Failure by producers and consumers to sign the third International Natural Rubber Agreement (INRA) hammered out in Geneva in February would liquidate the current pact expiring on Dec.28, industry officials said.
"I understand that the ANRPC member countries are seriously considering the signing and ratification of INRA 1995," said J. Lalithambika, secretary-general of the Association of Natural Rubber Producing Countries (ANRPC).
Asked how Asian producers viewed the proposed agreement, she said: "It's a political decision."
The agreement is expected to top the agenda of the two-day talks here of the ANRPC assembly, the policy-making body of the association.
ANRPC, an inter-governmental organization, comprises India, Indonesia, Malaysia, Papua New Guinea, Singapore, Sri Lanka, Thailand.
They produce about 85 percent of the world's natural rubber.
Singapore is not a rubber producer but is a major transshipment and trading center of the commodity.
Only Malaysia, Indonesia, Thailand and Sri Lanka are among the six producer-members of the International Natural Rubber Organization (INRO) which implements the INRA agreement. The 20 consumer members in INRO are led by the European Union, the United States and Japan.
The agreement sets a minimum reference price for rubber at which the INRO buffer stock manager intervenes to buy or sell rubber in the open market to help narrow price fluctuations.
Sources said that internal bickering among key producer countries over INRO administrative issues and worries that the Republican-dominated US Congress was generally not favorable towards commodity pacts were delaying the pact's endorsement.
P.O. Thomas, a consultant with the Kuala Lumpur-based INRO, warned at the sidelines of the Singapore meeting that the natural rubber industry would face "serious problems" if INRA 1995 was not signed before the deadline.
"If they don't sign now that means they are not giving the agreement a chance to survive," he told reporters.

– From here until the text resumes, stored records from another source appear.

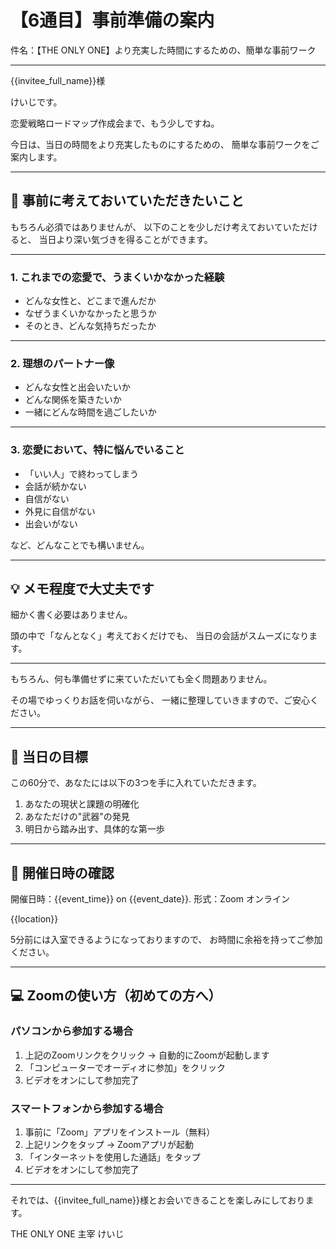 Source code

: # 【6通目】事前準備の案内

件名：【THE ONLY ONE】より充実した時間にするための、簡単な事前ワーク

---

{{invitee_full_name}}様

けいじです。

恋愛戦略ロードマップ作成会まで、もう少しですね。

今日は、当日の時間をより充実したものにするための、
簡単な事前ワークをご案内します。

---

## 📝 事前に考えておいていただきたいこと

もちろん必須ではありませんが、
以下のことを少しだけ考えておいていただけると、
当日より深い気づきを得ることができます。

---

### 1. これまでの恋愛で、うまくいかなかった経験

- どんな女性と、どこまで進んだか
- なぜうまくいかなかったと思うか
- そのとき、どんな気持ちだったか

---

### 2. 理想のパートナー像

- どんな女性と出会いたいか
- どんな関係を築きたいか
- 一緒にどんな時間を過ごしたいか

---

### 3. 恋愛において、特に悩んでいること

- 「いい人」で終わってしまう
- 会話が続かない
- 自信がない
- 外見に自信がない
- 出会いがない

など、どんなことでも構いません。

---

## 💡 メモ程度で大丈夫です

細かく書く必要はありません。

頭の中で「なんとなく」考えておくだけでも、
当日の会話がスムーズになります。

---

もちろん、何も準備せずに来ていただいても全く問題ありません。

その場でゆっくりお話を伺いながら、
一緒に整理していきますので、ご安心ください。

---

## 🎯 当日の目標

この60分で、あなたには以下の3つを手に入れていただきます。

1. あなたの現状と課題の明確化
2. あなただけの"武器"の発見
3. 明日から踏み出す、具体的な第一歩

---

## 📅 開催日時の確認

開催日時：{{event_time}} on {{event_date}}.
形式：Zoom オンライン

{{location}}

5分前には入室できるようになっておりますので、
お時間に余裕を持ってご参加ください。

---

## 💻 Zoomの使い方（初めての方へ）

### パソコンから参加する場合
1. 上記のZoomリンクをクリック → 自動的にZoomが起動します
2. 「コンピューターでオーディオに参加」をクリック
3. ビデオをオンにして参加完了

### スマートフォンから参加する場合
1. 事前に「Zoom」アプリをインストール（無料）
2. 上記リンクをタップ → Zoomアプリが起動
3. 「インターネットを使用した通話」をタップ
4. ビデオをオンにして参加完了

---

それでは、{{invitee_full_name}}様とお会いできることを楽しみにしております。

THE ONLY ONE 主宰
けいじ
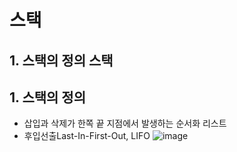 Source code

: # 스택
## 1. 스택의 정의 스택
## 1. 스택의 정의
* 삽입과 삭제가 한쪽 끝 지점에서 발생하는 순서화 리스트
* 후입선출Last-In-First-Out, LIFO
![image](https://github.com/user-attachments/assets/b6ab4b67-9385-4433-bdcb-87aea9c5a152)

  
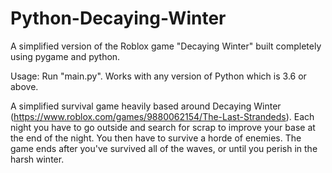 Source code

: # Python-Decaying-Winter
A simplified version of the Roblox game "Decaying Winter" built completely using pygame and python.

Usage: Run "main.py". Works with any version of Python which is 3.6 or above.

A simplified survival game heavily based around Decaying Winter (https://www.roblox.com/games/9880062154/The-Last-Strandeds). Each night you have to go outside and search for scrap to improve your base at the end of the night. You then have to survive a horde of enemies. The game ends after you've survived all of the waves, or until you perish in the harsh winter.
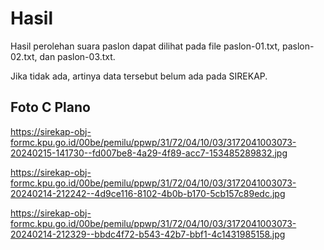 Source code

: # Hasil

Hasil perolehan suara paslon dapat dilihat pada file paslon-01.txt, paslon-02.txt, dan paslon-03.txt.

Jika tidak ada, artinya data tersebut belum ada pada SIREKAP.

## Foto C Plano

https://sirekap-obj-formc.kpu.go.id/00be/pemilu/ppwp/31/72/04/10/03/3172041003073-20240215-141730--fd007be8-4a29-4f89-acc7-153485289832.jpg

https://sirekap-obj-formc.kpu.go.id/00be/pemilu/ppwp/31/72/04/10/03/3172041003073-20240214-212242--4d9ce116-8102-4b0b-b170-5cb157c89edc.jpg

https://sirekap-obj-formc.kpu.go.id/00be/pemilu/ppwp/31/72/04/10/03/3172041003073-20240214-212329--bbdc4f72-b543-42b7-bbf1-4c1431985158.jpg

Thomas said there was some delay encountered by governments which had to seek cabinet or parliamentary approval of the new pact, which will be for a four-year period from the current five, with two possible 12-month extensions.
Technically, he said, the current agreement would be liquidated if INRO members did not sign the new pact.
"The agreement provides for a period of three years for liquidation but it depends on the INRO council whether they want to immediately take procedures leading to the liquidation," Thomas said.
No one has signed the pact so far but officials here said Sri Lanka has given it the go-ahead.
Natural rubber prices have moderated after reaching a six-year high earlier this year on higher demand by manufacturers and poor weather in producing areas.
The INRO daily market indicator price yesterday was 289.31 Malaysia/Singapore cents, a figure based on the average rate of the two currencies and the prices of three rubber grades covering markets in Kuala Lumpur, Singapore, London and New York.